Copy nothing but the lines from the opening of the entries through the line that contains "returnValue = new", exactly as written. Drop the pictures.

(INFORMATION SUPPLIED Opens)

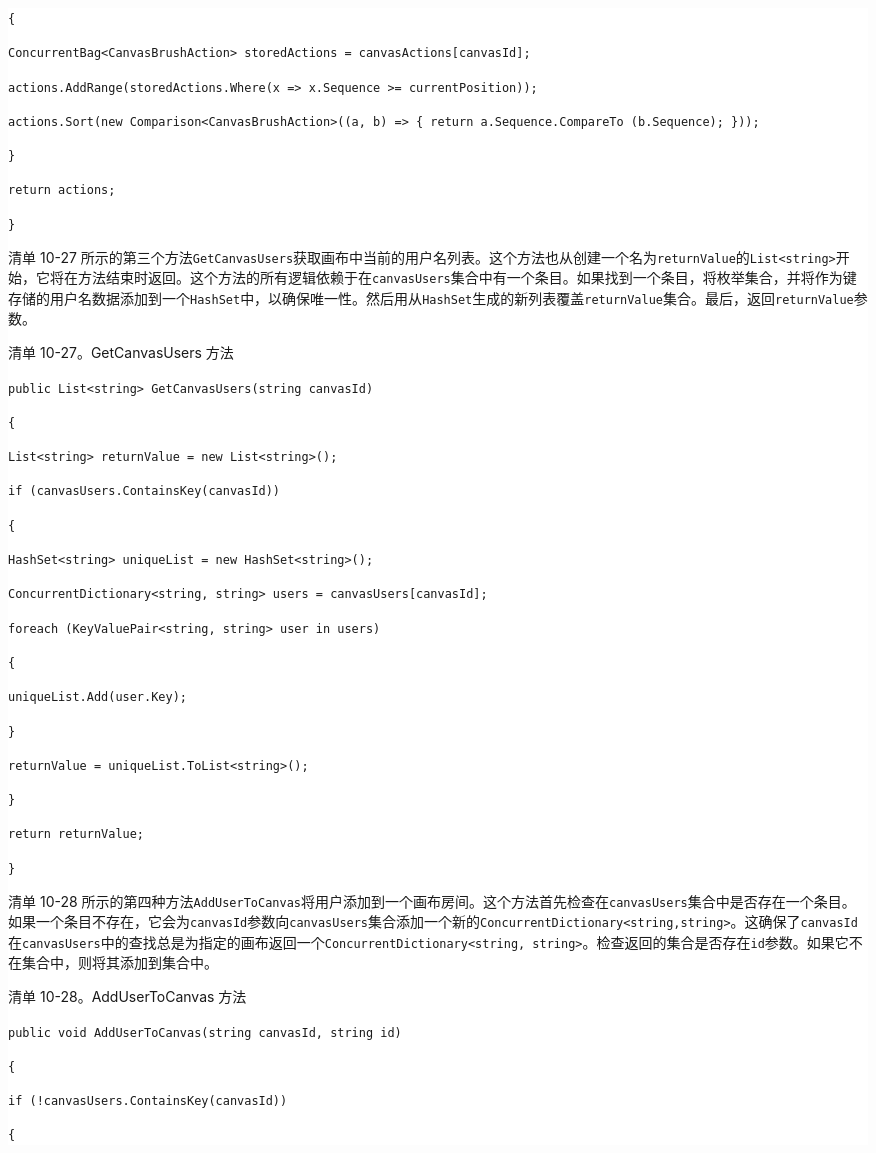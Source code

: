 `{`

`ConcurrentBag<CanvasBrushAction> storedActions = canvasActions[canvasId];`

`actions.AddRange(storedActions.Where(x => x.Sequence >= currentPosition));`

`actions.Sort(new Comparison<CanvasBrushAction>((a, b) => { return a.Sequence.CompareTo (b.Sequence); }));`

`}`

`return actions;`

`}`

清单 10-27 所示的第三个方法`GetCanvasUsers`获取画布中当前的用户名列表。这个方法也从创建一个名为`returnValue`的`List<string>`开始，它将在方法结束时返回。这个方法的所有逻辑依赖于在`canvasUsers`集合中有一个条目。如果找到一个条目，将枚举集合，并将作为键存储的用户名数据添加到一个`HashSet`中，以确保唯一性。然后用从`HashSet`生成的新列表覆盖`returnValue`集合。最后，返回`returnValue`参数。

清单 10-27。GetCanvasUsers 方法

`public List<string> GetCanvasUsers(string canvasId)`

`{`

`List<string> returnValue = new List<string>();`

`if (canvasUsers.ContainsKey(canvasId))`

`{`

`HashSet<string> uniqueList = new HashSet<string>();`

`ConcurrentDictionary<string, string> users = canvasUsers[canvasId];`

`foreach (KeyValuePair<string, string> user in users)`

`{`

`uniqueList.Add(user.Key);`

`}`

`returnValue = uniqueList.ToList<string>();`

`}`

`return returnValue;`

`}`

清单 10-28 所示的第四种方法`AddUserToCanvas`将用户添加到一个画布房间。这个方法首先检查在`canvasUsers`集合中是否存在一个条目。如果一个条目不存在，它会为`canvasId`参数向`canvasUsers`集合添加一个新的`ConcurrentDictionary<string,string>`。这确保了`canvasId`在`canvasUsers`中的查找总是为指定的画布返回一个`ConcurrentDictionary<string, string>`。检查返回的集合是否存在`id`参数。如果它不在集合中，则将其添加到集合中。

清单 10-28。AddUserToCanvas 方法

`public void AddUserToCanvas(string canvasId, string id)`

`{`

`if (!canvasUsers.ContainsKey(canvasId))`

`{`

(INFORMATION SUPPLIED Closes)

WRITTEN SOLUTION →
Source code

: `{`

`ConcurrentBag<CanvasBrushAction> storedActions = canvasActions[canvasId];`

`actions.AddRange(storedActions.Where(x => x.Sequence >= currentPosition));`

`actions.Sort(new Comparison<CanvasBrushAction>((a, b) => { return a.Sequence.CompareTo (b.Sequence); }));`

`}`

`return actions;`

`}`

清单 10-27 所示的第三个方法`GetCanvasUsers`获取画布中当前的用户名列表。这个方法也从创建一个名为`returnValue`的`List<string>`开始，它将在方法结束时返回。这个方法的所有逻辑依赖于在`canvasUsers`集合中有一个条目。如果找到一个条目，将枚举集合，并将作为键存储的用户名数据添加到一个`HashSet`中，以确保唯一性。然后用从`HashSet`生成的新列表覆盖`returnValue`集合。最后，返回`returnValue`参数。

清单 10-27。GetCanvasUsers 方法

`public List<string> GetCanvasUsers(string canvasId)`

`{`

`List<string> returnValue = new List<string>();`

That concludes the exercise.